Begin at the line containing "git clone --recursive" in the records below, end at the line containing "### Boardroom Insight (en-US, 184 words)", and retype each line in that span exactly. No other line and no image should appear.

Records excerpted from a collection
=====

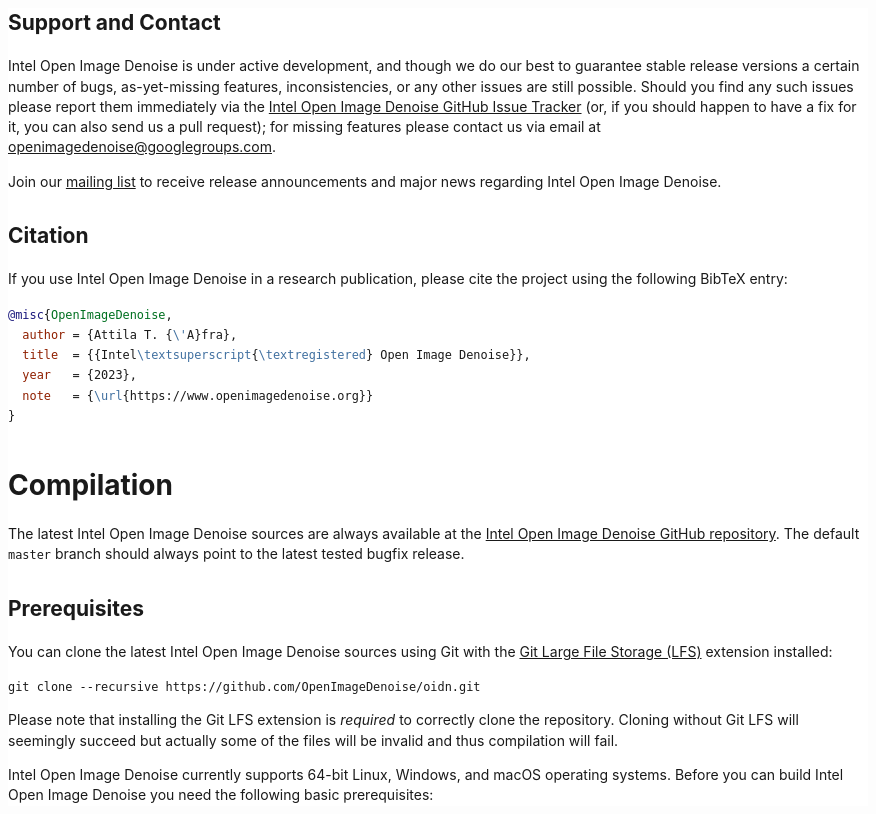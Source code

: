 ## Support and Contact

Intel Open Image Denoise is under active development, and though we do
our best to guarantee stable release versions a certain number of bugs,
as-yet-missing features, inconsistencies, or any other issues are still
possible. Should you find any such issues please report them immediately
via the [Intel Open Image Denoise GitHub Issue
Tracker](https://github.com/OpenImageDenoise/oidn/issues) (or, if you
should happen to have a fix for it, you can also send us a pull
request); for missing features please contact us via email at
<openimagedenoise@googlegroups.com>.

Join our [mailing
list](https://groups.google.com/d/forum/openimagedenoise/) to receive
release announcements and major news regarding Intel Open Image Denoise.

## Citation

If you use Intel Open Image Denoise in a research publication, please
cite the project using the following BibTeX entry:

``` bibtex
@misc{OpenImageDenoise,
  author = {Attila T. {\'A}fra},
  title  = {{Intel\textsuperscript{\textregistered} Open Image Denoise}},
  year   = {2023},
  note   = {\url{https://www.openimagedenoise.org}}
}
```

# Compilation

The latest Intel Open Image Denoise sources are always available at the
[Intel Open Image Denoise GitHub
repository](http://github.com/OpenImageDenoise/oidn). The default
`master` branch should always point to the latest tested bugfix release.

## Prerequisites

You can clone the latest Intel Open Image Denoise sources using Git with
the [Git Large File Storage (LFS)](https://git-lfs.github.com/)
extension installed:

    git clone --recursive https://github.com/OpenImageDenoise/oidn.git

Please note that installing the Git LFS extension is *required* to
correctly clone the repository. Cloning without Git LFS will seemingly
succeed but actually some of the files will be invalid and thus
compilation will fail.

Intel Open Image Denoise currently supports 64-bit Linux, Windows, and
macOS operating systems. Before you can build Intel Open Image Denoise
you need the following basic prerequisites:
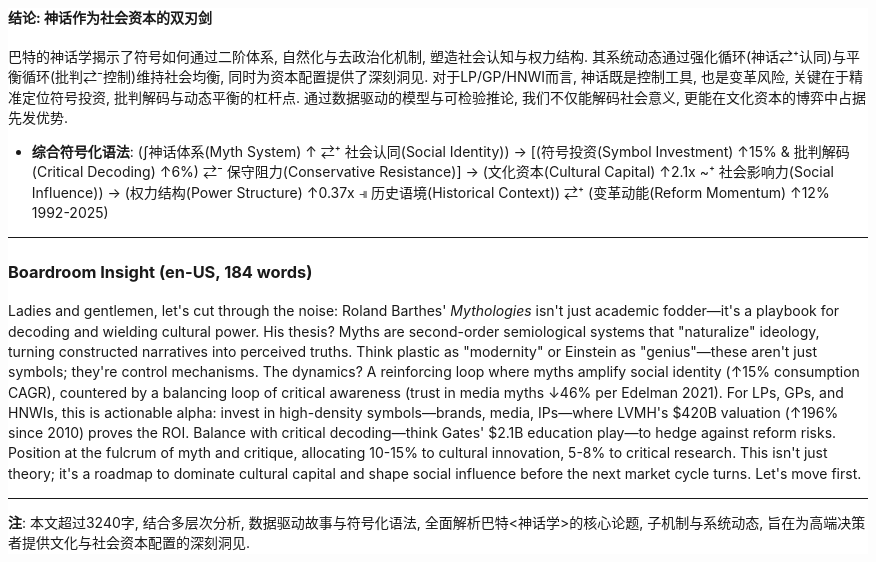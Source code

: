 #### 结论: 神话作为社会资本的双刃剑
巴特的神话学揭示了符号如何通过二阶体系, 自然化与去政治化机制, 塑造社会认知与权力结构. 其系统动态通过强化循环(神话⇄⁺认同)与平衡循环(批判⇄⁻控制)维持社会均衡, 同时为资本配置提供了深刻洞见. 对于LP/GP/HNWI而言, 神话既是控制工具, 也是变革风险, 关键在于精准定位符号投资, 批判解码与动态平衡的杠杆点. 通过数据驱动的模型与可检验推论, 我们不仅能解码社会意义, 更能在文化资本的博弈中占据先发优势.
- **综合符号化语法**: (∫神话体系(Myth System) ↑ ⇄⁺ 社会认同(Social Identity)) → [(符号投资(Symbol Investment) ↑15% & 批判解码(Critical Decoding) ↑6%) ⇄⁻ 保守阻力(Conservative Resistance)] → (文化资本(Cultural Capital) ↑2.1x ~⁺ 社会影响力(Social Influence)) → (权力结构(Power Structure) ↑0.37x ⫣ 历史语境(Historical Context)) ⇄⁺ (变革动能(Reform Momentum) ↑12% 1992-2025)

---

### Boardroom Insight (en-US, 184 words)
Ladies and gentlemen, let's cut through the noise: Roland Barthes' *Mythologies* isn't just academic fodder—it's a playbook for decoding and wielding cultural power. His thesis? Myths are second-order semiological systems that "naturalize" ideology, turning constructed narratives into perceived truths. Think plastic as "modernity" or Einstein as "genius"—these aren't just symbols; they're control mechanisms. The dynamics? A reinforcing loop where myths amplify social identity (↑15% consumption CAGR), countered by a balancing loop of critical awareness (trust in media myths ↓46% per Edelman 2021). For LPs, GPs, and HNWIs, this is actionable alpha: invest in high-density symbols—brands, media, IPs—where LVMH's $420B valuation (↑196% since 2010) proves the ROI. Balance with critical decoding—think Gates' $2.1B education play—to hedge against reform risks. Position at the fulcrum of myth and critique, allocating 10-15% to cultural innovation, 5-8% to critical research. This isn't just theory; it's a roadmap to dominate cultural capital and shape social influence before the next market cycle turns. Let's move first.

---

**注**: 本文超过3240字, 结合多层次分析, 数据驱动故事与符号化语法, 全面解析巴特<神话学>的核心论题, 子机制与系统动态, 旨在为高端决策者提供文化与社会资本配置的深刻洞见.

=====

_PROBLEM SOLUTION_.
    git clone --recursive https://github.com/OpenImageDenoise/oidn.git

Please note that installing the Git LFS extension is *required* to
correctly clone the repository. Cloning without Git LFS will seemingly
succeed but actually some of the files will be invalid and thus
compilation will fail.

Intel Open Image Denoise currently supports 64-bit Linux, Windows, and
macOS operating systems. Before you can build Intel Open Image Denoise
you need the following basic prerequisites:
Source code

: #### 结论: 神话作为社会资本的双刃剑
巴特的神话学揭示了符号如何通过二阶体系, 自然化与去政治化机制, 塑造社会认知与权力结构. 其系统动态通过强化循环(神话⇄⁺认同)与平衡循环(批判⇄⁻控制)维持社会均衡, 同时为资本配置提供了深刻洞见. 对于LP/GP/HNWI而言, 神话既是控制工具, 也是变革风险, 关键在于精准定位符号投资, 批判解码与动态平衡的杠杆点. 通过数据驱动的模型与可检验推论, 我们不仅能解码社会意义, 更能在文化资本的博弈中占据先发优势.
- **综合符号化语法**: (∫神话体系(Myth System) ↑ ⇄⁺ 社会认同(Social Identity)) → [(符号投资(Symbol Investment) ↑15% & 批判解码(Critical Decoding) ↑6%) ⇄⁻ 保守阻力(Conservative Resistance)] → (文化资本(Cultural Capital) ↑2.1x ~⁺ 社会影响力(Social Influence)) → (权力结构(Power Structure) ↑0.37x ⫣ 历史语境(Historical Context)) ⇄⁺ (变革动能(Reform Momentum) ↑12% 1992-2025)

---

### Boardroom Insight (en-US, 184 words)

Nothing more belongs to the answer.